[Saved data entries]
====================
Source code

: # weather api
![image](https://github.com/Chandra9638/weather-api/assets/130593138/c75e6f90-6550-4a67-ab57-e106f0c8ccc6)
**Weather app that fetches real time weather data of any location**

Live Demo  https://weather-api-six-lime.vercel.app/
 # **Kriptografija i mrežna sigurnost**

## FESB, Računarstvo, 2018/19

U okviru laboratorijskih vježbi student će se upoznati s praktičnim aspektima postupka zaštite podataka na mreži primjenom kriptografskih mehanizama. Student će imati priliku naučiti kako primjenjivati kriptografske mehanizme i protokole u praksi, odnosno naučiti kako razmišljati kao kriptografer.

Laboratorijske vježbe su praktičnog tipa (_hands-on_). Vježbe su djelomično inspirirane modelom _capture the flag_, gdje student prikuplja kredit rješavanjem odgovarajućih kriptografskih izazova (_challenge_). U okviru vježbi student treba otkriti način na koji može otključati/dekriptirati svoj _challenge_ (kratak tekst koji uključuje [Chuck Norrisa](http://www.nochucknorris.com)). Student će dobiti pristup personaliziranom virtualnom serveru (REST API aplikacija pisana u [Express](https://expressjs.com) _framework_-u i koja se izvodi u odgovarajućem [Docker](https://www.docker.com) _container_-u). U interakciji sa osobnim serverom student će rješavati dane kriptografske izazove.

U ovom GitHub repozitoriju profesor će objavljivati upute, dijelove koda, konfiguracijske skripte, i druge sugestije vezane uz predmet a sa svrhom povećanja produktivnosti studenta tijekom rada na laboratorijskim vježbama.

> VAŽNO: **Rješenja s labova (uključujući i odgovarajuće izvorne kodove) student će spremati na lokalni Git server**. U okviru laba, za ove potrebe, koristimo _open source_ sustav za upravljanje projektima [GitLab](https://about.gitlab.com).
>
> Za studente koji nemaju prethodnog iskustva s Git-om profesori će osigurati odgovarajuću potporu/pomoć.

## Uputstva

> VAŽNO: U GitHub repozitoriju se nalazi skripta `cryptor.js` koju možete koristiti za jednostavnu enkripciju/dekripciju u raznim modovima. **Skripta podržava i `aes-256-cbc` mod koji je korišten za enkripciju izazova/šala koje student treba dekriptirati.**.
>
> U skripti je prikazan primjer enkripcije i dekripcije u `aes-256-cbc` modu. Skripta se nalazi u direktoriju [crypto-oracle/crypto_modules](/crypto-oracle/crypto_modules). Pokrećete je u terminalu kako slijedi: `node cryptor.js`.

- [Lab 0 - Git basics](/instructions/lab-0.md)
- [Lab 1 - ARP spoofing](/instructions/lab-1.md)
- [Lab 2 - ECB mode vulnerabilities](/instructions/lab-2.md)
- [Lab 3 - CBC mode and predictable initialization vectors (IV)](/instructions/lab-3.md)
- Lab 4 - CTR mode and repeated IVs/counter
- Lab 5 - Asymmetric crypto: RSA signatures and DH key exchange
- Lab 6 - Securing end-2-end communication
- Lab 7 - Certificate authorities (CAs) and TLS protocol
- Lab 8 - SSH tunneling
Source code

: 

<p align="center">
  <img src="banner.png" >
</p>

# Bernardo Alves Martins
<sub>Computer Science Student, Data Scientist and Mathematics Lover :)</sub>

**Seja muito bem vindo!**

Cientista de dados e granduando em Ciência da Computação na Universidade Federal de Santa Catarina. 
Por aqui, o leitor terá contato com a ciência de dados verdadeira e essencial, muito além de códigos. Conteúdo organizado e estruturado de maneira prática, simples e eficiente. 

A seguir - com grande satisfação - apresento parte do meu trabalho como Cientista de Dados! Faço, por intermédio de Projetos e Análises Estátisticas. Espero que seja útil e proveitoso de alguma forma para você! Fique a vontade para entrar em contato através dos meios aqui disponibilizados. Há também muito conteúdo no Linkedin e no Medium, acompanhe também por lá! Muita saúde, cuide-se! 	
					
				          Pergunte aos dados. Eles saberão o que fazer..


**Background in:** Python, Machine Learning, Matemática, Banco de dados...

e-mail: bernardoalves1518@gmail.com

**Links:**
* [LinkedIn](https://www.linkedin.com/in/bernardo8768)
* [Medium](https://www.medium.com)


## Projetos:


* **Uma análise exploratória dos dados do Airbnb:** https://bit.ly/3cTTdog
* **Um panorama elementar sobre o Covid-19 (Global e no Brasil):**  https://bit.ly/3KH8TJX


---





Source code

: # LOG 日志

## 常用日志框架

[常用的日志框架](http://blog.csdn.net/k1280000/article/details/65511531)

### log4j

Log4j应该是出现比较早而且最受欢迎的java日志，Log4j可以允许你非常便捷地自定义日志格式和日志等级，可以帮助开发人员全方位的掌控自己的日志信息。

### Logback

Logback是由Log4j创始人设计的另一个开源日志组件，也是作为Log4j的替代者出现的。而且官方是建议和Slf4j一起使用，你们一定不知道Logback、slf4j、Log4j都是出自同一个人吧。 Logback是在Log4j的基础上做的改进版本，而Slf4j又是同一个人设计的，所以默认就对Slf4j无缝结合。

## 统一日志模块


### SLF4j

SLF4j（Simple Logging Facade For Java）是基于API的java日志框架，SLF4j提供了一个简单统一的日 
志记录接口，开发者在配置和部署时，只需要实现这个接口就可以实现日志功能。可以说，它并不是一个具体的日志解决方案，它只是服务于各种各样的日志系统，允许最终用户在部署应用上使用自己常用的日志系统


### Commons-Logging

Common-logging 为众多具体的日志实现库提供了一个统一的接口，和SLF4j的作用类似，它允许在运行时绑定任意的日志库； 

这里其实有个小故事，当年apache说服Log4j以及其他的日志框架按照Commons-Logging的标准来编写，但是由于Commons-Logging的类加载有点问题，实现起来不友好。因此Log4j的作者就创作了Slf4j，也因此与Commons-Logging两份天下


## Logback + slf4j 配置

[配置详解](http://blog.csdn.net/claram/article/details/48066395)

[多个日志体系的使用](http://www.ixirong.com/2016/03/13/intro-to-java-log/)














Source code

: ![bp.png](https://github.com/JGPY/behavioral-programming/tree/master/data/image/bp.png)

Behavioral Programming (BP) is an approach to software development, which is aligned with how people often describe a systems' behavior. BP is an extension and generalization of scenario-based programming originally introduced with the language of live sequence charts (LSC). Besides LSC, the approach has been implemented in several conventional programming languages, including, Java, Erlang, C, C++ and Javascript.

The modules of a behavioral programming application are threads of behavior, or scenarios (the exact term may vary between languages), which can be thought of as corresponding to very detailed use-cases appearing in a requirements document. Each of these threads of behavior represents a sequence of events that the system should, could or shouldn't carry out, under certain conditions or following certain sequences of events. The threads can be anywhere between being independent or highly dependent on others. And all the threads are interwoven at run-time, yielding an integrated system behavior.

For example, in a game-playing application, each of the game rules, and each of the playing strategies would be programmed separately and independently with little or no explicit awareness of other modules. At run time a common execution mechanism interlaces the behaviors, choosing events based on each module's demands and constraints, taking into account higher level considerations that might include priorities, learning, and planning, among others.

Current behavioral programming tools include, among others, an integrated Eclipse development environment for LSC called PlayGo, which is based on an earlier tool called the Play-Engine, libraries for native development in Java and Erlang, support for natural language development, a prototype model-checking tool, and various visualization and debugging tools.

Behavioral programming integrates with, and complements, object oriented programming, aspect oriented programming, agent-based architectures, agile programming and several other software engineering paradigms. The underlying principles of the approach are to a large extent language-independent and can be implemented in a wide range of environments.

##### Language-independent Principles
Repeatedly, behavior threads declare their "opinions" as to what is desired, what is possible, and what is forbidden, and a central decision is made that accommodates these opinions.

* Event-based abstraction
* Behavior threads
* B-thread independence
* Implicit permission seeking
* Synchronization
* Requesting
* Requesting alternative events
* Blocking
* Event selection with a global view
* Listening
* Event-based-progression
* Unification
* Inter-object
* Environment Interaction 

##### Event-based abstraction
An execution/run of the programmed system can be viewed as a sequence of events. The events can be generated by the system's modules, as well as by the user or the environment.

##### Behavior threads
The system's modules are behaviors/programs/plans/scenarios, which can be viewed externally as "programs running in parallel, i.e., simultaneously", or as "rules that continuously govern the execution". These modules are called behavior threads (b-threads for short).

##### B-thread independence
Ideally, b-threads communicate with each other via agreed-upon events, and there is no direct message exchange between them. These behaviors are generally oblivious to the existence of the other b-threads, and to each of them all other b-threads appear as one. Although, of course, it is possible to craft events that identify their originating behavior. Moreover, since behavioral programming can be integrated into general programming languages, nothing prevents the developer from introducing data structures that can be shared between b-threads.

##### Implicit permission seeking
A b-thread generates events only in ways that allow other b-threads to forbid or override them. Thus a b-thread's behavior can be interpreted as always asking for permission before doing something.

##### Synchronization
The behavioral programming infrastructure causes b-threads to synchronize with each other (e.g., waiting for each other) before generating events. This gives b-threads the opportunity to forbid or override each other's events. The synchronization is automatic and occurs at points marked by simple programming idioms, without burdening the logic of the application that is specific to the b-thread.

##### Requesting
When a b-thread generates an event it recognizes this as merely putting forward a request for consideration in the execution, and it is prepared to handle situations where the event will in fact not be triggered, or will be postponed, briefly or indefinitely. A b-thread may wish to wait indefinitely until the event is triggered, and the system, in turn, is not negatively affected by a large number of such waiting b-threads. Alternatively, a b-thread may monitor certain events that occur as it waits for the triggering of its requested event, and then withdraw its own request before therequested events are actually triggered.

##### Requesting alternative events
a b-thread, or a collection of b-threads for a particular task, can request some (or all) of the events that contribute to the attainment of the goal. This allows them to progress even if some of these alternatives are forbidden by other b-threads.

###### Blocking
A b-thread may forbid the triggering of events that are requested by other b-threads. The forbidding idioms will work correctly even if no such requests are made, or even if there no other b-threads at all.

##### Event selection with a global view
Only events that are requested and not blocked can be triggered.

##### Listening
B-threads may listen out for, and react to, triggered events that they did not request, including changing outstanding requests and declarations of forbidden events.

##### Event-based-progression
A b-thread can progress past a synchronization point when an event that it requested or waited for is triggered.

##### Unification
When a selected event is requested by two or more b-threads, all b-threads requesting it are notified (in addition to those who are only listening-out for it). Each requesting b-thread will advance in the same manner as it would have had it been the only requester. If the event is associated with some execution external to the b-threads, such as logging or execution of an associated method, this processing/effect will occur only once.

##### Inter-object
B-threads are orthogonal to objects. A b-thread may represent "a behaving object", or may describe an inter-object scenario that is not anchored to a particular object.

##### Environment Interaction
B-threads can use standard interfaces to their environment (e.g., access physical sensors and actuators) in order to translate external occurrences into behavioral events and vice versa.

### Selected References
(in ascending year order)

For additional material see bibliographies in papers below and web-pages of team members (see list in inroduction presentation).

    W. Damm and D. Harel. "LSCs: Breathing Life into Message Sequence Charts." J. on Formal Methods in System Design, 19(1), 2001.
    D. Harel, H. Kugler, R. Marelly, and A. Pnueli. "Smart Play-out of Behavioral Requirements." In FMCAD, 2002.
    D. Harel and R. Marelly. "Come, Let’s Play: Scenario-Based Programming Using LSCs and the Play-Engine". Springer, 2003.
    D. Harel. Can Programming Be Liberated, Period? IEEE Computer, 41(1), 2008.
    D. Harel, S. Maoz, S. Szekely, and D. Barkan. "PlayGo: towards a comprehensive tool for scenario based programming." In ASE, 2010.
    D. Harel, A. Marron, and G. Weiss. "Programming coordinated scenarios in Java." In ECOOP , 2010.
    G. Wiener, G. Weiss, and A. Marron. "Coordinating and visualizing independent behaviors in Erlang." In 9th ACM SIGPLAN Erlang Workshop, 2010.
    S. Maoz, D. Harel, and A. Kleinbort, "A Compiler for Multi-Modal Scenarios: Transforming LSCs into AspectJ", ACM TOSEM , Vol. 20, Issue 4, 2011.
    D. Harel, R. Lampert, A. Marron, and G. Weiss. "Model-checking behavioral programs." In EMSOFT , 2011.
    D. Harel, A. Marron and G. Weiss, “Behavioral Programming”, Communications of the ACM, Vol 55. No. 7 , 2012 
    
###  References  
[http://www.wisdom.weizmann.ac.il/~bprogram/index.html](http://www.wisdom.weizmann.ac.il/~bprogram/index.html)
====================
» Goal of the exercise
Show all lines from the data that contain "selection".

» Exercise answer
* Event selection with a global view
##### Event selection with a global view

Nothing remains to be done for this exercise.